Report the count of lines in the listing below that include the string "يسقطوا", with no other text.
*** Entries supplied Section Begins ***
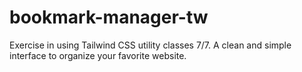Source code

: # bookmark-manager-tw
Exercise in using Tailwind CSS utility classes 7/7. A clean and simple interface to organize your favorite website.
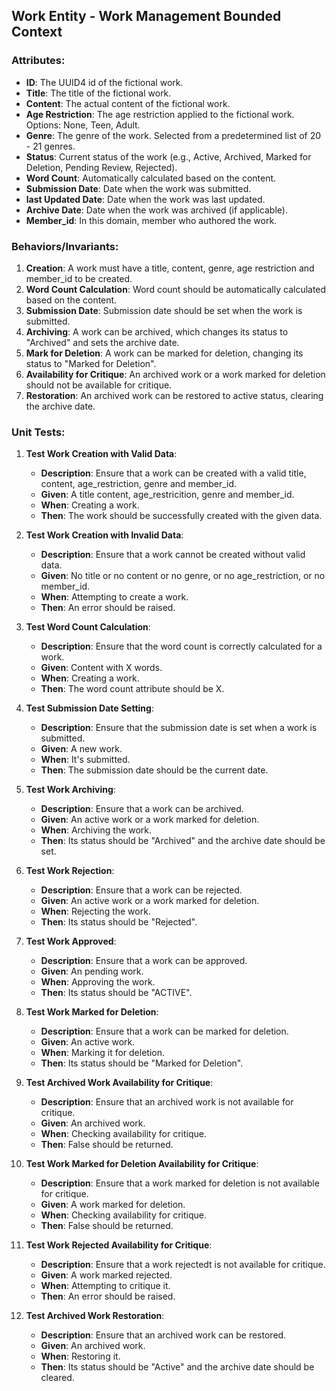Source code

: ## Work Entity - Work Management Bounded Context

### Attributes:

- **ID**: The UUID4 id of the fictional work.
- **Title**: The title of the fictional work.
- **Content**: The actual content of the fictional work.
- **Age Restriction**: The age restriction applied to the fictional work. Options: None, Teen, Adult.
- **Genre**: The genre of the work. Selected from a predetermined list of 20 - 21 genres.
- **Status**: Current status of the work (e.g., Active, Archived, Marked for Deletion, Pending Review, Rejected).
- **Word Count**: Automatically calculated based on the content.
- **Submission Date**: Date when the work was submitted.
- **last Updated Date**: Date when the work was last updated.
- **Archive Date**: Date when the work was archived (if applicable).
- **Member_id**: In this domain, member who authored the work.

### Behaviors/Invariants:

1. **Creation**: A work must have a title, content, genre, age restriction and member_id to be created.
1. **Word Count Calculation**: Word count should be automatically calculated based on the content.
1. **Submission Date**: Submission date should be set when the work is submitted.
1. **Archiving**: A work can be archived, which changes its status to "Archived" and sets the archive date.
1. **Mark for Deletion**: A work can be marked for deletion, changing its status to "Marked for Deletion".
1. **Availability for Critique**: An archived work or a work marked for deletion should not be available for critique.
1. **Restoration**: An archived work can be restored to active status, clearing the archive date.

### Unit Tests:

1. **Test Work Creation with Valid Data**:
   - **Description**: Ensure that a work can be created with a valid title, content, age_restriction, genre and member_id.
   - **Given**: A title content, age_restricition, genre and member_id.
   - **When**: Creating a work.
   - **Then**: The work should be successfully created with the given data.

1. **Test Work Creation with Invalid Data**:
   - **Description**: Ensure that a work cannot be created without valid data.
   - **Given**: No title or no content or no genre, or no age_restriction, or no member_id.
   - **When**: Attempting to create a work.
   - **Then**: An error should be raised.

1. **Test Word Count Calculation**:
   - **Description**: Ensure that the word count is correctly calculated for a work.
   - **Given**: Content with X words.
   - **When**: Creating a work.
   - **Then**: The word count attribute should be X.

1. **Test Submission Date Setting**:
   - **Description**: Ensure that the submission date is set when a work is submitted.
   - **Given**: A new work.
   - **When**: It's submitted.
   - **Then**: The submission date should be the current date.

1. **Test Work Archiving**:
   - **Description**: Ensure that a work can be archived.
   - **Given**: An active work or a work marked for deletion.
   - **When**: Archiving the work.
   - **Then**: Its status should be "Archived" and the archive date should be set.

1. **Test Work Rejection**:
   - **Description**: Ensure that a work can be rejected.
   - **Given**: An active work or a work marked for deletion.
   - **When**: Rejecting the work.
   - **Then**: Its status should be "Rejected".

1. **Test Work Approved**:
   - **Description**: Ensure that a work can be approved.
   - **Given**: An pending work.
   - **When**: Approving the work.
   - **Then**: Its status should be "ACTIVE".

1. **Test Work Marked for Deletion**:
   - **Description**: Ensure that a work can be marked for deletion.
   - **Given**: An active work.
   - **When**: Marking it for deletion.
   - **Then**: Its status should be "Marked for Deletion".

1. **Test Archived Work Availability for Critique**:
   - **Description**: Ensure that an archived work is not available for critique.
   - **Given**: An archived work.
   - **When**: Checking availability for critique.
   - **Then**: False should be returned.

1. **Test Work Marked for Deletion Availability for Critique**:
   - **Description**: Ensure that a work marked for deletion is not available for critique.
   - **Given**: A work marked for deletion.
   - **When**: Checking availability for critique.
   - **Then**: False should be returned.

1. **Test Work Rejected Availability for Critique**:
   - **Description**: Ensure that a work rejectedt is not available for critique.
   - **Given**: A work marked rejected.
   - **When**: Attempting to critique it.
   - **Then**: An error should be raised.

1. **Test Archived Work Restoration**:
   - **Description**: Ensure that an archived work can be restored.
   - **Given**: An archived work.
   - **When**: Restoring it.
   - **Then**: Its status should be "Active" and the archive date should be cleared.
*** Entries supplied Section Ends ***
*** Entries supplied Section Begins ***
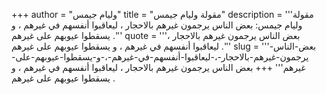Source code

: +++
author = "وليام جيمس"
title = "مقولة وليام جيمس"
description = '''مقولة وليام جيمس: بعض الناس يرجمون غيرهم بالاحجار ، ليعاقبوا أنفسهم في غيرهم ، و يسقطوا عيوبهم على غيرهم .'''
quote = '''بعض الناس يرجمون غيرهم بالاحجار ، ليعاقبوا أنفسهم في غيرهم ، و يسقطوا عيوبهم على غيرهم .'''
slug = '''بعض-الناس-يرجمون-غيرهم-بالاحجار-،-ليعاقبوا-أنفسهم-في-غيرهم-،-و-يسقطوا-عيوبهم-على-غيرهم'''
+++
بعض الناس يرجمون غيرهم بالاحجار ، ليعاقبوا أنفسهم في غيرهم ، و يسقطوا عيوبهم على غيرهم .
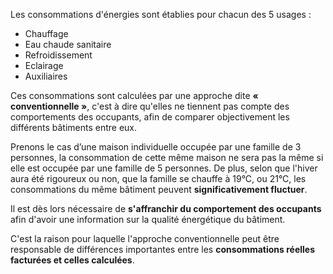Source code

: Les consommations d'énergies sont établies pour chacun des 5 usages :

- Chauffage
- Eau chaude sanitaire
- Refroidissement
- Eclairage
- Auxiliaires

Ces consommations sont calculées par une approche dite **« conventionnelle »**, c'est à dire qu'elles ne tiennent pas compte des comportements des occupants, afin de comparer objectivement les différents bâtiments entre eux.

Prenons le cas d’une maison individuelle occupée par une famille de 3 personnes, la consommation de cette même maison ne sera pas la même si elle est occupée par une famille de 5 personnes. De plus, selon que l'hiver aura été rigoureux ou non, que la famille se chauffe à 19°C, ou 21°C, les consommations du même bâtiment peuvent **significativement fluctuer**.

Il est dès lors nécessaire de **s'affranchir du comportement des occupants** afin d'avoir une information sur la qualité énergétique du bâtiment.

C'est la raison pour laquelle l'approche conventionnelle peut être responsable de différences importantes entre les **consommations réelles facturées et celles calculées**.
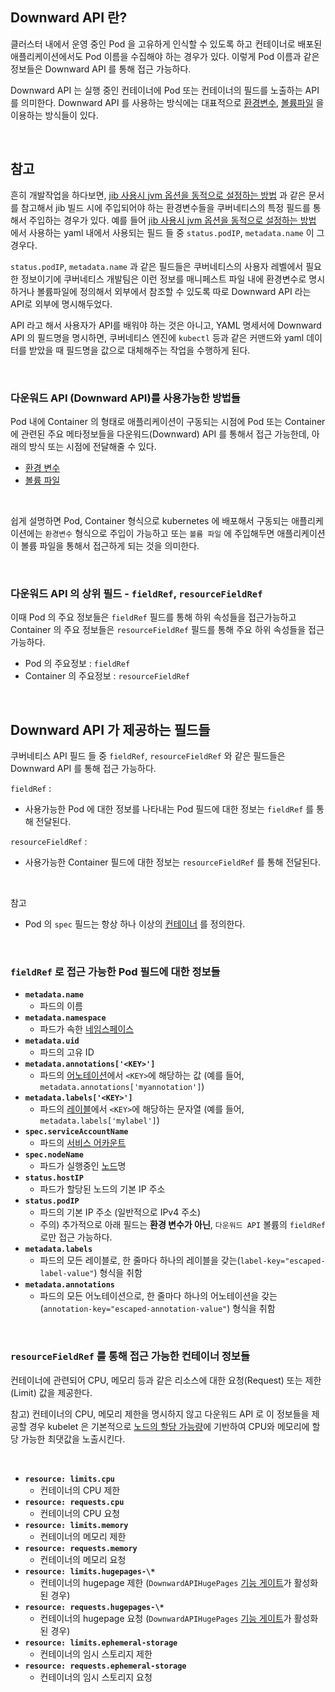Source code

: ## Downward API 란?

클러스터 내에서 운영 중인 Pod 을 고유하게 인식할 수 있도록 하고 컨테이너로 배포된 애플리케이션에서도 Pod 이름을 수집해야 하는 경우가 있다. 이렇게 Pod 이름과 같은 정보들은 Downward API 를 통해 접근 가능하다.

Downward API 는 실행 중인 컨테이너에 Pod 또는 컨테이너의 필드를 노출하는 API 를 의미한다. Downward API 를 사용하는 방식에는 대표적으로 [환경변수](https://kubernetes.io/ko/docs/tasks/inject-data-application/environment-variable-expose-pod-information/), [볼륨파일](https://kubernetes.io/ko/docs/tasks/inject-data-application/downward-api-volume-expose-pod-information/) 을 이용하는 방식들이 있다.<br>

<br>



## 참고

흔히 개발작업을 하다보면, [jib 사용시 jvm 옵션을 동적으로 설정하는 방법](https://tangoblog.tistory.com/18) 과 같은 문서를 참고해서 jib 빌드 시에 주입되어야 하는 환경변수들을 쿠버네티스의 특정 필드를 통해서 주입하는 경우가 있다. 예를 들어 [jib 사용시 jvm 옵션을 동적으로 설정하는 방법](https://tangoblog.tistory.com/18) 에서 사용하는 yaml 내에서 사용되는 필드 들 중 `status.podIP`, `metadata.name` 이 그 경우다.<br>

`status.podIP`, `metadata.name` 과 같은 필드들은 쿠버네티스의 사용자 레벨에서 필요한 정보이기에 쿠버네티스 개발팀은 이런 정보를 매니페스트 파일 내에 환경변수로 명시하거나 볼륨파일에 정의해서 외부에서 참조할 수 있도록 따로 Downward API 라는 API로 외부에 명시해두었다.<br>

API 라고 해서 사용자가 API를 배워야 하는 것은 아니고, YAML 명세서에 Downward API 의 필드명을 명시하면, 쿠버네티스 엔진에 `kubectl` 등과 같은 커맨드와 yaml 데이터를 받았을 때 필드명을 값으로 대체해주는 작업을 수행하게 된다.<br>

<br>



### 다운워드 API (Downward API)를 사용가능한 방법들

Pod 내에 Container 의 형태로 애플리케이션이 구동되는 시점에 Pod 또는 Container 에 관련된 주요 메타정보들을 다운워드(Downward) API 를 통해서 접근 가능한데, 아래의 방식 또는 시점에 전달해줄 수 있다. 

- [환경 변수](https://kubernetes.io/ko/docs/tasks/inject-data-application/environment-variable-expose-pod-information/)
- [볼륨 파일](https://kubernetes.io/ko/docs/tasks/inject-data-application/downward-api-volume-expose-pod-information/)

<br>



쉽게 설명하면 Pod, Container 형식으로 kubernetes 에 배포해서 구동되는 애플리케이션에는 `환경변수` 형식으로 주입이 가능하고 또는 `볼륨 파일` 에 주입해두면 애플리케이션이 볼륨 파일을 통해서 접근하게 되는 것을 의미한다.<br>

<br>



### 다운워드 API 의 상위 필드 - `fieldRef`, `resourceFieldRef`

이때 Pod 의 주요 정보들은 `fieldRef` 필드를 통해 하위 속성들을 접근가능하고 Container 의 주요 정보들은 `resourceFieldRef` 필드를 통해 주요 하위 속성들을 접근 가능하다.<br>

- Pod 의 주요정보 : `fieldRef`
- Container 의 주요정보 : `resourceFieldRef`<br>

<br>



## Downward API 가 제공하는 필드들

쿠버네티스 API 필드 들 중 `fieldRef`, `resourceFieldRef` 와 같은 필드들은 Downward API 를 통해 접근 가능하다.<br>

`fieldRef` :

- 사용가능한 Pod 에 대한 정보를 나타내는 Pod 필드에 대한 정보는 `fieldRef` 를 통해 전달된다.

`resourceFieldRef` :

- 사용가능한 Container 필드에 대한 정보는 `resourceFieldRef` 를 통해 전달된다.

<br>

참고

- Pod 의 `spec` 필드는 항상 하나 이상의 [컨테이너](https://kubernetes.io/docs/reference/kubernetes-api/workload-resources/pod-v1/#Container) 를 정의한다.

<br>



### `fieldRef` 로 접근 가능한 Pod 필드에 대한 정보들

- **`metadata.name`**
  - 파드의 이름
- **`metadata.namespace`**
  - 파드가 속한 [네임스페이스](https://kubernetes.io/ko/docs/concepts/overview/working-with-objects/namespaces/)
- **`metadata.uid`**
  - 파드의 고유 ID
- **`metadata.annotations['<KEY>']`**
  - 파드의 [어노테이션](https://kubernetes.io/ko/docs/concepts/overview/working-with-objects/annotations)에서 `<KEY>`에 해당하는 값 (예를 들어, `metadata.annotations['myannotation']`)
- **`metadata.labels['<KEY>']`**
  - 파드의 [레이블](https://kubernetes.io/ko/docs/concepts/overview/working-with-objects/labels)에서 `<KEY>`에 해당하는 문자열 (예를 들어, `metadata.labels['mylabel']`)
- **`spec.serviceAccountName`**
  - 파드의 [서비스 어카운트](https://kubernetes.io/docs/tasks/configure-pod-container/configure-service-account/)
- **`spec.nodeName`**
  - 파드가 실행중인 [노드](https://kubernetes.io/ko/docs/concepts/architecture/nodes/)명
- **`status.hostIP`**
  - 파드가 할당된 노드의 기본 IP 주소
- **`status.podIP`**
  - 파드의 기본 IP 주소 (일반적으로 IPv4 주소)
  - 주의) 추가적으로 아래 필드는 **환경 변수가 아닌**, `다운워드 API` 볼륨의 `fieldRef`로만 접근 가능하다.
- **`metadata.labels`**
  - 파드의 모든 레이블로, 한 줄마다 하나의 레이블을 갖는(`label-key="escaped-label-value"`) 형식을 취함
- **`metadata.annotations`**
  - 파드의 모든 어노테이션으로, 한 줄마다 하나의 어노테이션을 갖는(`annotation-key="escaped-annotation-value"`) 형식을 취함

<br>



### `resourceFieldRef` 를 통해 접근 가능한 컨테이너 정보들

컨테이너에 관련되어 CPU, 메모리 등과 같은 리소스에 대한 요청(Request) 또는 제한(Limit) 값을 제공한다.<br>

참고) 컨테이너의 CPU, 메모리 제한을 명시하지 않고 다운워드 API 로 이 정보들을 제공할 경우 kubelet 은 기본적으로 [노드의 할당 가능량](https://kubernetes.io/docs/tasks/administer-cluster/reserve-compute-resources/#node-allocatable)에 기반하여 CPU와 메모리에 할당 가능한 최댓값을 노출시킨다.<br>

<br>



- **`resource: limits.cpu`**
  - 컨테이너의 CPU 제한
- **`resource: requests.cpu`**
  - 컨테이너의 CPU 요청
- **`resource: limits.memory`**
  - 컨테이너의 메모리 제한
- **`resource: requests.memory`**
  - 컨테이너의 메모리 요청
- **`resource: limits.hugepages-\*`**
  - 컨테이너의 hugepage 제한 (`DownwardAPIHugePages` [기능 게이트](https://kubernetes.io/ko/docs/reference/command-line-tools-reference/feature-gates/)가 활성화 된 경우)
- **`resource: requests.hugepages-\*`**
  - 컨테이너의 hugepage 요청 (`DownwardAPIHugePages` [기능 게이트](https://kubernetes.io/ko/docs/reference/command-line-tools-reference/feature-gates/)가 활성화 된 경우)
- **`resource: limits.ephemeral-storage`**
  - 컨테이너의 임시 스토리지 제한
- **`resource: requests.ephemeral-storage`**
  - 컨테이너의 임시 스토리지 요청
*** Entries supplied Section Ends ***
*** Entries supplied Section Begins ***
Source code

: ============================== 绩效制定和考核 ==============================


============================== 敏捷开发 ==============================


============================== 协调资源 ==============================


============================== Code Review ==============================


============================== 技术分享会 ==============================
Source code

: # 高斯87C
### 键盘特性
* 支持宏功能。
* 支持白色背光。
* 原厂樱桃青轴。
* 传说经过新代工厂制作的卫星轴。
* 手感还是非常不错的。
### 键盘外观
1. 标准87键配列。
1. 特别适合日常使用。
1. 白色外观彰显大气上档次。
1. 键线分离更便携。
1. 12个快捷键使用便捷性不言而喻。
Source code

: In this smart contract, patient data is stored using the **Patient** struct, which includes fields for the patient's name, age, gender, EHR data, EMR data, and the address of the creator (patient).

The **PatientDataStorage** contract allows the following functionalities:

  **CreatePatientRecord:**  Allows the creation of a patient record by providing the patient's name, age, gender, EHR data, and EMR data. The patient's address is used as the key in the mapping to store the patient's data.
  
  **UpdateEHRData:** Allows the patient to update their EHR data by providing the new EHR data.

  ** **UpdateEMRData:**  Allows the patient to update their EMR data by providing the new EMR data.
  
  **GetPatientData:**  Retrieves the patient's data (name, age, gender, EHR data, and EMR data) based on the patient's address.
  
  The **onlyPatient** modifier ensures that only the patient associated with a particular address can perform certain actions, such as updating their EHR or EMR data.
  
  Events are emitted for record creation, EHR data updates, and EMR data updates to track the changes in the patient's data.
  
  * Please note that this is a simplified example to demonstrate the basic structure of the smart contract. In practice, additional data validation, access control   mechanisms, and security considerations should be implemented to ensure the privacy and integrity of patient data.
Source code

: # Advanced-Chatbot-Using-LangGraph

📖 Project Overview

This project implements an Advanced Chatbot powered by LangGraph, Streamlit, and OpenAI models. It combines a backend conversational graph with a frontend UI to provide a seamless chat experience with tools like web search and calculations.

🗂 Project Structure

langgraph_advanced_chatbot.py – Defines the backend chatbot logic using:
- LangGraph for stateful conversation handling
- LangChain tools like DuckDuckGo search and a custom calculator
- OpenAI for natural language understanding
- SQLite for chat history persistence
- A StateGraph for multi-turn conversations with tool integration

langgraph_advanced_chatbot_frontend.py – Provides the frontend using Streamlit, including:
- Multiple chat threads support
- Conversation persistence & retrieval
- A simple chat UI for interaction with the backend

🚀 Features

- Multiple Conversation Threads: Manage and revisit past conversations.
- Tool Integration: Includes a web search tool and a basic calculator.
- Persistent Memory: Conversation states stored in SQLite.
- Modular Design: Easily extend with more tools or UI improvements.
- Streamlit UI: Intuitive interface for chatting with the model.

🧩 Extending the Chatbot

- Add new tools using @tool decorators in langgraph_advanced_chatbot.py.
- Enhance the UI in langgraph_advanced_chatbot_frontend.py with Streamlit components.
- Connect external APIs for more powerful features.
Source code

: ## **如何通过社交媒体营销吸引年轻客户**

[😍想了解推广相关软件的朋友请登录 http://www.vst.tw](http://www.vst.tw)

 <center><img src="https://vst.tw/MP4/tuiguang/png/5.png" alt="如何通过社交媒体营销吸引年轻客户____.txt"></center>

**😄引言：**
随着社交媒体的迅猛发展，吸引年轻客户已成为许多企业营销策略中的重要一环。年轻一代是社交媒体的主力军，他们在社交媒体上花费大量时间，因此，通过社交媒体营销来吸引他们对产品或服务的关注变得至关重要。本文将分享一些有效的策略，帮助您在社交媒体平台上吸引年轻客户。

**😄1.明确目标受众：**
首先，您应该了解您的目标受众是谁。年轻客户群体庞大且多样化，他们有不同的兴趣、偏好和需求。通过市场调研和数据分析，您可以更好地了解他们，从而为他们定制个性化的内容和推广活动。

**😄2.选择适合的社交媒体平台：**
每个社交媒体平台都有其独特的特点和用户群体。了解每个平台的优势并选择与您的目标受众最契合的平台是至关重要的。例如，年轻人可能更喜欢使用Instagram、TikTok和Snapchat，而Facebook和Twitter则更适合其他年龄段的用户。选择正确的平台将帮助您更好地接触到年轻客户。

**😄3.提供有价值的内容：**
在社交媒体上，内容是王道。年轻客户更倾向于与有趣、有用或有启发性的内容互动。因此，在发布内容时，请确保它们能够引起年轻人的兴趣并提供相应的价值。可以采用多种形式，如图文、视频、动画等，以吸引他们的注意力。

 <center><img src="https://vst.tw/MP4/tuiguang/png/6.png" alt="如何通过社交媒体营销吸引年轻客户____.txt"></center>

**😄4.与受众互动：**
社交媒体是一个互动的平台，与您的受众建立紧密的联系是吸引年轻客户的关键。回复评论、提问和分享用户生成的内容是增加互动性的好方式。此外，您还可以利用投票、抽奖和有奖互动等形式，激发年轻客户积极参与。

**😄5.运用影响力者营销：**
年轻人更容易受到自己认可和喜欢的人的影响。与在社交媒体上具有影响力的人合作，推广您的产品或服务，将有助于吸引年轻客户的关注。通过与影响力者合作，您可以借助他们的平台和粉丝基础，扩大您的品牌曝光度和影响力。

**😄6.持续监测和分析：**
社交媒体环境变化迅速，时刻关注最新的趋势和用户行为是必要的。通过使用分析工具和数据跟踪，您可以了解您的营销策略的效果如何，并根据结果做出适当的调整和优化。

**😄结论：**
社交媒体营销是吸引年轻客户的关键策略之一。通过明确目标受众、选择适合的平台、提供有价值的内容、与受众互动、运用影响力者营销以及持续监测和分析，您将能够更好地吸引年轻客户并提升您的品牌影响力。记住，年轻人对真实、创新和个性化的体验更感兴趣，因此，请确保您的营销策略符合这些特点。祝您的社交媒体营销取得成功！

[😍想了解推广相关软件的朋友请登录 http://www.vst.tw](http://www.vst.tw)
*** Entries supplied Section Ends ***
## Solved exercise:
4